店舗における人的コストは元から軽いものではありません。

そこからさらに賃金を上げて従業員を募集するには限界があるため、リテールテックの導入による解決がニーズを集めているのです。

一般的に、店舗の人件費は約3割がレジ対応要員にかかると言われています。

顧客が自身でバーコードをスキャンして決済できるセルフレジの導入は、人手不足を解消して人件費を削減できる代表的なリテールテックと言えるでしょう。

さらに店舗が省人化を追求しようとすると、リアルタイム情報やカメラを活用した無人店舗に到達します。

無人店舗で活用されているリテールテックには、スマートフォンの位置情報と決済アプリを活用した決済システムや、リアルタイム情報を管理するシステム、トレーサビリティの技術があります。

トレーサビリティは、2016年頃から急激に注目を集めるようになりました。

これは、追跡(Trace)と能力(Ability)という2つの言葉が組み合わされているワードで、製品がいつどこで、誰によって製造されたのかを追跡するためのテクノロジーです。

トレーサビリティの技術は、原材料の調達から製造過程、さらに消費、廃棄までを追跡できるのが利点で、小売の中でも食品業界で特に注目されています。

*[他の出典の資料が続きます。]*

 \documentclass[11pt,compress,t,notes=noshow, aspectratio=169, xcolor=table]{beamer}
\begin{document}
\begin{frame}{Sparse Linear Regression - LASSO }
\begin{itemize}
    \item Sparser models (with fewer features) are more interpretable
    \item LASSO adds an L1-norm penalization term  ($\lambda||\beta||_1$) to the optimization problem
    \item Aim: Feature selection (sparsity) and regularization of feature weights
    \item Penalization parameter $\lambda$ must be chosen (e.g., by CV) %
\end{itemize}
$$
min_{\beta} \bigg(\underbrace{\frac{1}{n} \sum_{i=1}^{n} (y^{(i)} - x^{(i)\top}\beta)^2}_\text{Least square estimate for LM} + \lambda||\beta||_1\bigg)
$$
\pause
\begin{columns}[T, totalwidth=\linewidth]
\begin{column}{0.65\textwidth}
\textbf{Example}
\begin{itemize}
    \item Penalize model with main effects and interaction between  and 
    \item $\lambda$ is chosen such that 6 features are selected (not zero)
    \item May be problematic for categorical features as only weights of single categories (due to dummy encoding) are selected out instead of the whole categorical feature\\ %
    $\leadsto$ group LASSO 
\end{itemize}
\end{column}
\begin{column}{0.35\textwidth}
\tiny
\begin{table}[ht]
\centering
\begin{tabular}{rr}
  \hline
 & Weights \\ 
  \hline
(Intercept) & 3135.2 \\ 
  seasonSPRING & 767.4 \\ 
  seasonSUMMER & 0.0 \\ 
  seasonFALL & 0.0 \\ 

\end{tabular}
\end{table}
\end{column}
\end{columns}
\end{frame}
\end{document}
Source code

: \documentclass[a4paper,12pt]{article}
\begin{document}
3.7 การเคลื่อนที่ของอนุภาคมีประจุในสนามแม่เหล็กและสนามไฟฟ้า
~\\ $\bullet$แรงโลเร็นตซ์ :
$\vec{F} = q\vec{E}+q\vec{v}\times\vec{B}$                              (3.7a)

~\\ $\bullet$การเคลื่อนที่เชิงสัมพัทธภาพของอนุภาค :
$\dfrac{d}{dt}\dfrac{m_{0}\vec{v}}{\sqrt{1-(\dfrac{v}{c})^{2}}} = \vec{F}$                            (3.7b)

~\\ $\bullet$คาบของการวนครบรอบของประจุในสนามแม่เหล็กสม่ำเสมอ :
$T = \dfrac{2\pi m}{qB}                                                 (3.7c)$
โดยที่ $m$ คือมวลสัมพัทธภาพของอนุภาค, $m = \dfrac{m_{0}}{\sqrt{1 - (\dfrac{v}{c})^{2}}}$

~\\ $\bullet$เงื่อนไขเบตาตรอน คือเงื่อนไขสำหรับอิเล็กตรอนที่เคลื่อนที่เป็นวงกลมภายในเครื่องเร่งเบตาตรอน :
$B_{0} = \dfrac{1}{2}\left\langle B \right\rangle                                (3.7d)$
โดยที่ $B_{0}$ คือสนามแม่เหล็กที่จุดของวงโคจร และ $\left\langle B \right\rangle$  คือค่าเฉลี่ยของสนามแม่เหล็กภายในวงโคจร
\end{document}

さらに、トレーサビリティに応用できるIT技術であるブロックチェーンも、トレーサビリティと同様、この数年で注目され続けています。

ブロックチェーン技術を使った特許を取得した企業も増えてきました。

例えばNIKE(ナイキ)は、「ブロックチェーンで保護された小売商品のための暗号デジタル資産をプロビジョニングするためのシステム及び方法」の特許を取得しています。

小売業界の進化を支えるテクノロジー

リテールテックは、新しい顧客体験の創出においても重要な役割を担っています。

特に近年増加傾向となっているのが、複合現実を活かすためのVR、AR、MRに関連した技術です。

例えば、デジタルアバターを使ったオンラインマーケットでのショッピング体験や、仮装試着室などがその代表例で、eBayやマイクロソフトは、関連の特許を出願しています。

他に、独自の分析に基づいたアパレル商品のレコメンドや、フォトリアリスティックレコメンデーション(フォトリアリスティック=コンピュータで作成されているにも関わらず実物のように見える技術を用いて行うレコメンドのこと)の分野でも、米国が特許を出願しています。

脳科学や認知科学といった学問や、AI(人工知能)、機械学習を活用したショッピング体験の創出も増えています。

例えば、脳波に基づく感情特定を行うショッピングシステム、脳とコンピュータの相互作用によってショッピングにおける意思決定を行う方法などが、南京大学との共同研究によって特許出願されています。

また、無人店舗におけるオンデマンドビデオストリーミングの展開など、従来とは大きく異なる店舗づくりへの可能性を秘めた技術も開発されています。

AIの活用では、アクセンチュアがCRM(顧客関係管理)の自動化について特許を出願しています。ディープラーニングによる商品マッチングや、顧客との自然言語対話を提供する技術なども開発が行われ、特許が出願されています。

技術の進歩と共に変わる小売の手法

技術の進歩は、人のライフスタイルを大きく変えます。

一家に一台あれば充分だったPCは、今や一人に一台も珍しくない時代になりました。

PCのようにパワフルなタブレットやスマホの台頭によって、連絡のスピードは変わり、仕事のあり方も大きく変容しています。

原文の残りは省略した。